Adapted from his 2013 novel, Kevin Jakubowski's tale of a middle-aged dad (Neil Patrick Harris) and the Christmas-addled memories of his youth whisks audiences back to a time when Nintendo was king. Like The Goldbergs, "it was 1980-something". In this case, 1987, when all every 11-year-old wanted under the tree was an NES.

The dates check out: all of 11 years then myself, I equally pined for Nintendo's grey box from Portadown's Toymaster (a shop, not some mythical beast). Flashback!

Eleven-year-old Jake lives in the Chicago 'burbs with Mom, Dad and little sister Annie, and since only the rich kid in town has Nintendo's newest, Jake and his rogue's gallery of pals engage in all manner of high school hi-jinx to get their hands on one.
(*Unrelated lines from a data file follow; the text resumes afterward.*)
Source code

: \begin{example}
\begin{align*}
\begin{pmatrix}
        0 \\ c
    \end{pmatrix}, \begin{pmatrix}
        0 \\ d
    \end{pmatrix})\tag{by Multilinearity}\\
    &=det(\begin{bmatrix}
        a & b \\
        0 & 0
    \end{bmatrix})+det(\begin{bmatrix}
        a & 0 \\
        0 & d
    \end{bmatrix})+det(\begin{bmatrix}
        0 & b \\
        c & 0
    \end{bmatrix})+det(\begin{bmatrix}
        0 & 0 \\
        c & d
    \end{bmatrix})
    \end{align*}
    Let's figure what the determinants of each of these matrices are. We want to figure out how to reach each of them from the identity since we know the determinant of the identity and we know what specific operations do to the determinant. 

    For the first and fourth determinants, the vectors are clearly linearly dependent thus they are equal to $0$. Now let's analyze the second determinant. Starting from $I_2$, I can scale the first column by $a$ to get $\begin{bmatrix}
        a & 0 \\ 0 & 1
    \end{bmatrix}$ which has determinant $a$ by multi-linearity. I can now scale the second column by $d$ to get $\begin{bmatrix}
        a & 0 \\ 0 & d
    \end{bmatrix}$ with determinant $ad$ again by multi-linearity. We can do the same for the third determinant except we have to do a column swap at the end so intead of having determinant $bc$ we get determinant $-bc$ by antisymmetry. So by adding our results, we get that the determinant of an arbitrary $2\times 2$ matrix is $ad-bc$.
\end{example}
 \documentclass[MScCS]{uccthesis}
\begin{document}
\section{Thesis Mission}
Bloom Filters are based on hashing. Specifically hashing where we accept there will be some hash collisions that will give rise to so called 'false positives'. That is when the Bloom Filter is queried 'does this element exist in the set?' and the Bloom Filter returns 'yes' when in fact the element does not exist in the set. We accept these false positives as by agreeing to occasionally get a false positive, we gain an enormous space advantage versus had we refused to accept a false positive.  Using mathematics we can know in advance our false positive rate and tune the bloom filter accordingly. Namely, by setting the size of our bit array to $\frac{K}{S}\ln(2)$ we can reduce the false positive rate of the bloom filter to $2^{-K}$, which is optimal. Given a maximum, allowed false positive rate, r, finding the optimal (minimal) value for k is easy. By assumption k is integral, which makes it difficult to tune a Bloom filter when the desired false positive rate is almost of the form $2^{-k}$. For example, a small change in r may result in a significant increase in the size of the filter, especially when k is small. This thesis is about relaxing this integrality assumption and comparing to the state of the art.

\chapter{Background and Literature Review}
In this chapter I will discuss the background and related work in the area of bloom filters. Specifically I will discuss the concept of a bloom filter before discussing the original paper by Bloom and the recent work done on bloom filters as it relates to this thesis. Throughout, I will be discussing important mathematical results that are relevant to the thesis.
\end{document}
It's mercifully not just an extended ad for Nintendo, with a major scene showcasing the crappiness of the company's ill-fated Power Glove – a motion-sensing mitten unreleased on these shores. Thanks to a benevolent aunt who'd demobbed to Winnipeg, I actually managed to get my hands on (in?) a Power Glove, not realising it wasn't compatible with our tellies. So mine was only marginally less useless than had it actually worked.

Channelling major John Hughes vibes, 8-Bit Christmas is a slice of teen Americana that turns out just the right side of sweet, with a final five minutes that shoehorns in the obligatory 'message'. Anyone who's seen 1983's A Christmas Story – not so popular on these shores but well worth searching out – will recognise the beats.

Both films dive into ghosts of Christmases 30 years past, with 8-Bit Christmas simply swapping out Ralphie's BB gun for an NES. The selling point, of course, is its barrage of 80s toy references, perfect for every kid who braved the checkpoints to queue at Leisure World back in the day.

Anachronisms are rife – its world still has the Cabbage Patch Dolls craze, which had long since turned to mulch by the late 80s – though such anachronisms are perhaps explained by Jake's memory fog.

With the upcoming Super Mario Bros movie, starring Chris Pratt as Mario and Seth Rogen as Donkey Kong, 8-Bit Christmas is a primer for the upcoming Nintendo cinematic universe. And while those of a certain vintage will call it out as "just A Christmas Story for Gen-X, man", it's certainly a cut above the Aryan Hallmark movies that clutter Channel 5's schedules, where white, straight, middle-class folk find love and business success.

A festive nostalgia blast for my generation, it proves the clamour for Nintendo's NES was very similar on the other side of the pond.

:: 8-Bit Christmas is available to stream from December 4 via Sky and Now Cinema.